You have three DGX Sparks and want them to act as one machine without buying a switch. Three nodes is the sweet spot for switchless clustering: each Spark has two ConnectX-7 ports, so three of them wire into a ring where every node is directly cabled to the other two.

This was made official in the June 2026 update (NCCL 2.30u1 added three-node ring support), and the combined pool reaches 512 GB of unified memory for 400B-plus models.

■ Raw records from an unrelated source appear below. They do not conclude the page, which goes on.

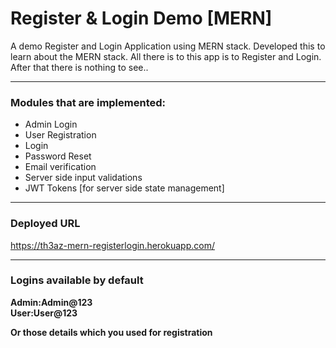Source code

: # Register & Login Demo [MERN]
A demo Register and Login Application using MERN stack.
Developed this to learn about the MERN stack.
All there is to this app is to Register and Login.
After that there is nothing to see..

---

### Modules that are implemented:
 - Admin Login
 - User Registration
 - Login
 - Password Reset
 - Email verification
 - Server side input validations
 - JWT Tokens [for server side state management]

---

### Deployed URL
https://th3az-mern-registerlogin.herokuapp.com/

---

### Logins available by default
**Admin:Admin@123** \
**User:User@123**

**Or those details which you used for registration**

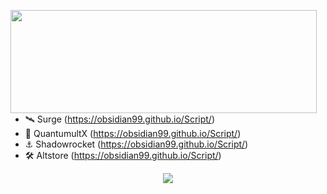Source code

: <p>
  <img align="left" width="490" height="165" src="https://github-readme-stats.vercel.app/api?username=Obsidian99&show_icons=true&theme=tokyonight"/>
</p>

 - 🛰 Surge (https://obsidian99.github.io/Script/)
 - 🚀 QuantumultX (https://obsidian99.github.io/Script/)
 - ⚓️ Shadowrocket (https://obsidian99.github.io/Script/)
 - 🛠 Altstore (https://obsidian99.github.io/Script/)

<p align="center">
    <a href="https://t.me/kicktt"><img src="https://img.shields.io/badge/Telegram-%2352A4DB.svg?&style=social&logo=telegram&logoColor=white" /></a>
</p>
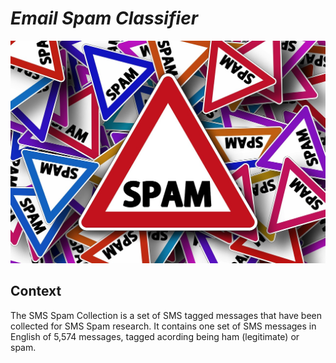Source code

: # *Email Spam Classifier*

<p align="center">
  <img src="https://github.com/Ankit152/Email-Spam-Classifier/blob/master/spam.png"/>
</p>


## Context
The SMS Spam Collection is a set of SMS tagged messages that have been collected for SMS Spam research. It contains one set of SMS messages in English of 5,574 messages, tagged acording being ham (legitimate) or spam.
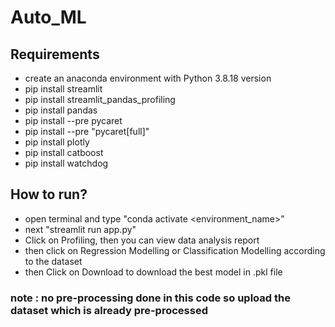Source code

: # Auto_ML

## Requirements
- create an anaconda environment with Python 3.8.18 version
- pip install streamlit
- pip install streamlit_pandas_profiling
- pip install pandas
- pip install --pre pycaret
- pip install --pre "pycaret[full]"
- pip install plotly
- pip install catboost
- pip install watchdog

## How to run?
- open terminal and type "conda activate <environment_name>"
- next "streamlit run app.py"
- Click on Profiling, then you can view data analysis report
- then click on Regression Modelling or Classification Modelling according to the dataset
- then Click on Download to download the best model in .pkl file

### note : no pre-processing done in this code so upload the dataset which is already pre-processed

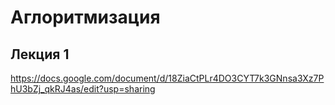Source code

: # Аглоритмизация
 ## Лекция 1
https://docs.google.com/document/d/18ZiaCtPLr4DO3CYT7k3GNnsa3Xz7PhU3bZj_qkRJ4as/edit?usp=sharing
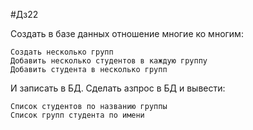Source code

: #Дз22

Создать в базе данных отношение многие ко многим:

    Создать несколько групп
    Добавить несколько студентов в каждую группу
    Добавить студента в несколько групп

И записать в БД. Сделать азпрос в БД и вывести:

    Список студентов по названию группы
    Список групп студента по имени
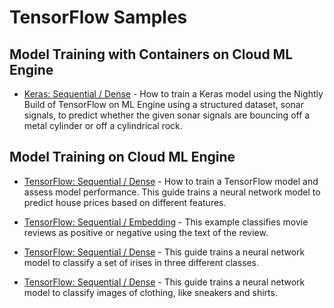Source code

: # TensorFlow Samples

## Model Training with Containers on Cloud ML Engine
* [Keras: Sequential / Dense](containers/unsupported_runtime) - How to train a Keras model using the Nightly Build of TensorFlow on ML Engine using a structured dataset, sonar signals, to predict whether the given sonar signals are bouncing off a metal cylinder or off a cylindrical rock.

## Model Training on Cloud ML Engine
* [TensorFlow: Sequential / Dense](standard/boston) - How to train a TensorFlow model and assess model performance.
This guide trains a neural network model to predict house prices based on different features.

* [TensorFlow: Sequential / Embedding](standard/imdb) - This example classifies movie reviews as positive or negative using the text of the review.

* [TensorFlow: Sequential / Dense](standard/iris) - This guide trains a neural network model to classify a set of irises in three different classes.

* [TensorFlow: Sequential / Dense](standard/mnist) - This guide trains a neural network model to classify images of clothing, like sneakers and shirts.
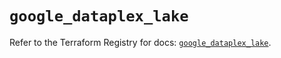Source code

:# `google_dataplex_lake`

Refer to the Terraform Registry for docs: [`google_dataplex_lake`](https://registry.terraform.io/providers/hashicorp/google/5.39.1/docs/resources/dataplex_lake).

  • Three DGX Sparks on DGX OS with NVIDIA drivers.
  • Three approved QSFP cables (the same Amphenol/Luxshare cables from the two-Spark how-to).
  • sudo on all three, matching usernames across nodes (multi-node tooling and passwordless SSH assume it).

Each Spark has two CX-7 cages. Call the one nearest the ethernet jack Port0 and the far one Port1. Wire Port0 of each node to Port1 of the next:

  1. Node1 Port0 → Node2 Port1
  2. Node2 Port0 → Node3 Port1
  3. Node3 Port0 → Node1 Port1

That closes the loop. Every port carries a full 200GbE link, and each physical port presents two logical RoCE interfaces (four per machine), which matters for bandwidth tuning (see multi-Spark networking).

Let the Cluster Assistant do the config Recommended

Section titled “Let the Cluster Assistant do the config ”

The fastest path is the Cluster Assistant in NVIDIA Sync. Starting from devices already enrolled in Sync, it runs a guided workflow that handles the parts that are tedious to do by hand:

  • system readiness checks (OTA version, sudo access)
  • CX-7 topology detection (an LLDP/BPDU probe runs on each node in parallel)
  • IP planning, deconfliction, and netplan application
  • bandwidth and latency validation with ib_write_bw / ib_write_lat
  • passwordless SSH between nodes, keyed over the CX-7 fabric

When it finishes, the three nodes have a configured RoCE network and node-to-node SSH, ready for your workload.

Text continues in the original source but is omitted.